Exercise directions - Find the word "substring" in the records below. List each line containing it.
--- Excerpted records Enclosed Below ---
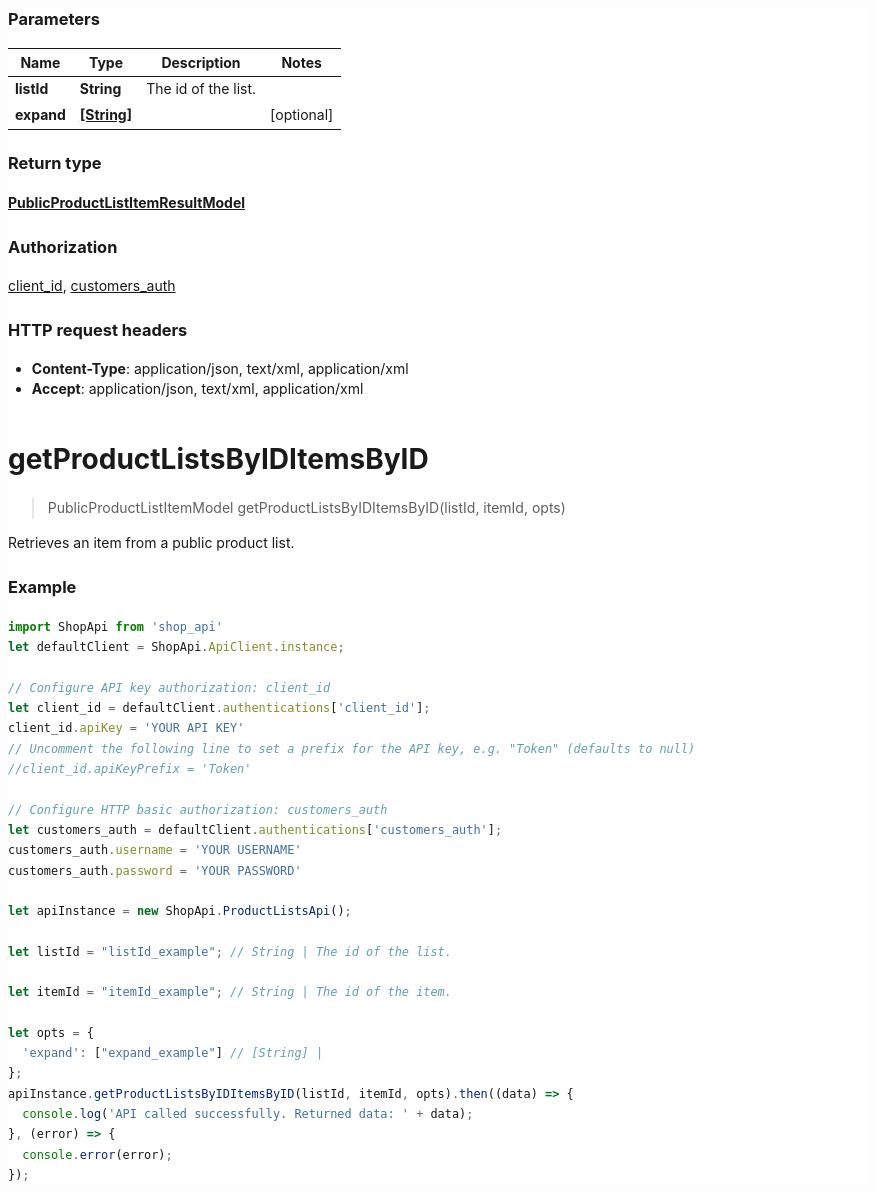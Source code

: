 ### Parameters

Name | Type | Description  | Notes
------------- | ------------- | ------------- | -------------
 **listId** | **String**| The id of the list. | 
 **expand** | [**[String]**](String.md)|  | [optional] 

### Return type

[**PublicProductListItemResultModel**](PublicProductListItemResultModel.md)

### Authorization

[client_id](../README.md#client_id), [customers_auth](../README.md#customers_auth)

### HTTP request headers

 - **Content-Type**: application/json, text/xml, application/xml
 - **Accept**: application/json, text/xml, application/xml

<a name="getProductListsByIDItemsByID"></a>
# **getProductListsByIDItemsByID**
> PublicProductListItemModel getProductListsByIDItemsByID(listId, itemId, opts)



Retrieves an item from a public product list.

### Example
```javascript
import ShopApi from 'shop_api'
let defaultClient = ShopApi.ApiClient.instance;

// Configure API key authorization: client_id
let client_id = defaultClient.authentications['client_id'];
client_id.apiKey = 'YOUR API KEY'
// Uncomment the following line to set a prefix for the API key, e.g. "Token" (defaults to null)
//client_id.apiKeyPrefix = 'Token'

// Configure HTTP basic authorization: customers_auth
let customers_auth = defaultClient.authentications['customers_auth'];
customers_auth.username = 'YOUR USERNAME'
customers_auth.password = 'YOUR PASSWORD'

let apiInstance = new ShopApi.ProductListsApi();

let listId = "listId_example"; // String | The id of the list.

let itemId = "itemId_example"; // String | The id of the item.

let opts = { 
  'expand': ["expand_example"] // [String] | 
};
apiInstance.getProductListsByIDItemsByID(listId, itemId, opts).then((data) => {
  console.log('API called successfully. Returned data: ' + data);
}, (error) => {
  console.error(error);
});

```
--- End of Enclosed Excerpted records ---
--- Excerpted records Enclosed Below ---
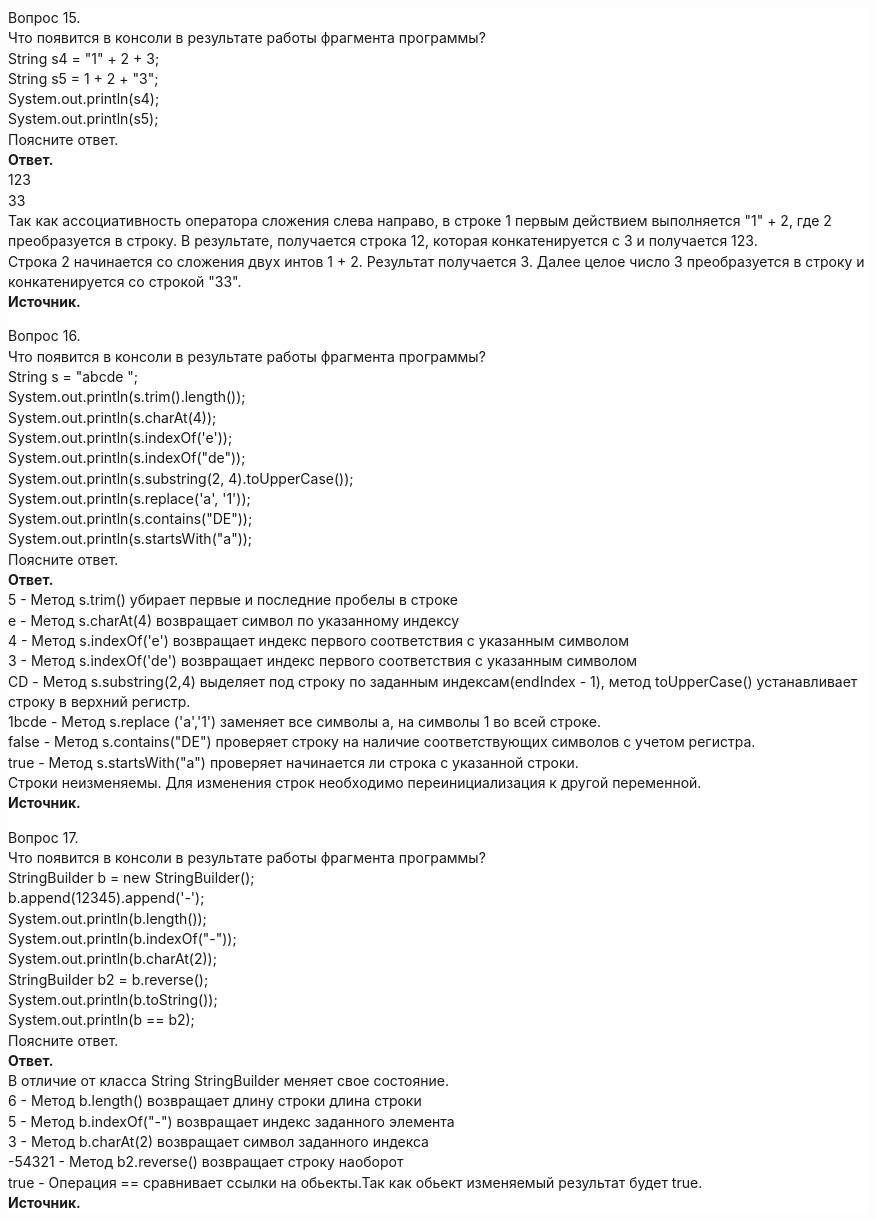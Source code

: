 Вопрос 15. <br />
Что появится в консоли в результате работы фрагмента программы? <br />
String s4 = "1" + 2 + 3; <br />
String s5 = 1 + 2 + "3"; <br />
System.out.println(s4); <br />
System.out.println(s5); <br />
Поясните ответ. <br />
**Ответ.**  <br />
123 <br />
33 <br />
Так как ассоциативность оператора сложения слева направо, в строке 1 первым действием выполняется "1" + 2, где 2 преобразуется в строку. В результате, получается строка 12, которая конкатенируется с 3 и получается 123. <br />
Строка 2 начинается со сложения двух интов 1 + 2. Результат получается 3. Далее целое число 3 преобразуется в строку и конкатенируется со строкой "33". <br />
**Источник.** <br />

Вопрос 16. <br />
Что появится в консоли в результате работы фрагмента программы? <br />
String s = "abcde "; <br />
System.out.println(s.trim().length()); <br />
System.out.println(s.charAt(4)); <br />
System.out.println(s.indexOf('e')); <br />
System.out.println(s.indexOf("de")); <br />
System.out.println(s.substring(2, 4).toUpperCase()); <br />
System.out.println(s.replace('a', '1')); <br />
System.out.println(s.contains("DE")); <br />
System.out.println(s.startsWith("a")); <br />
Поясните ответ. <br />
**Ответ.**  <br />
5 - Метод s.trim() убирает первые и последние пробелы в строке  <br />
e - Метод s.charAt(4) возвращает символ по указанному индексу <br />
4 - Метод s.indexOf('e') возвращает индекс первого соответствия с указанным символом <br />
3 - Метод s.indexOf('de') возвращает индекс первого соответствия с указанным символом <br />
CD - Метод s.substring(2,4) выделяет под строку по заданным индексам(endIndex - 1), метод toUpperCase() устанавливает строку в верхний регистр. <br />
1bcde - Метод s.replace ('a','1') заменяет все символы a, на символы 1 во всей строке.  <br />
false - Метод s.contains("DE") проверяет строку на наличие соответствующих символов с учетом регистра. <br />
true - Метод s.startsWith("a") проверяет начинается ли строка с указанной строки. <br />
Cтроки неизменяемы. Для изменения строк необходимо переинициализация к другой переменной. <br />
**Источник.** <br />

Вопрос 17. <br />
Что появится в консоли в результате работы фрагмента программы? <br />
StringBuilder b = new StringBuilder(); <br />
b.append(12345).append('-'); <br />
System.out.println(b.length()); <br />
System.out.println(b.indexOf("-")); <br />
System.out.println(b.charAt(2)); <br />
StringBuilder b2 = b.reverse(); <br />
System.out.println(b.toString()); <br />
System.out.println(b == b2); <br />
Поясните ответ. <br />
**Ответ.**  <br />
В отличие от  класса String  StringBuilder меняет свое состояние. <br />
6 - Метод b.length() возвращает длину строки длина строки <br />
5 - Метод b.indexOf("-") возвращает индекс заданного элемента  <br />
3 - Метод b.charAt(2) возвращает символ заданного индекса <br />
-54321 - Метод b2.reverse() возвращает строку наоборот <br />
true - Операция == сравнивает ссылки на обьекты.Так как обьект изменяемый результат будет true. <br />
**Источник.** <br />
--- End of Enclosed Excerpted records ---
Exercise output -
System.out.println(s.substring(2, 4).toUpperCase()); <br />
CD - Метод s.substring(2,4) выделяет под строку по заданным индексам(endIndex - 1), метод toUpperCase() устанавливает строку в верхний регистр. <br />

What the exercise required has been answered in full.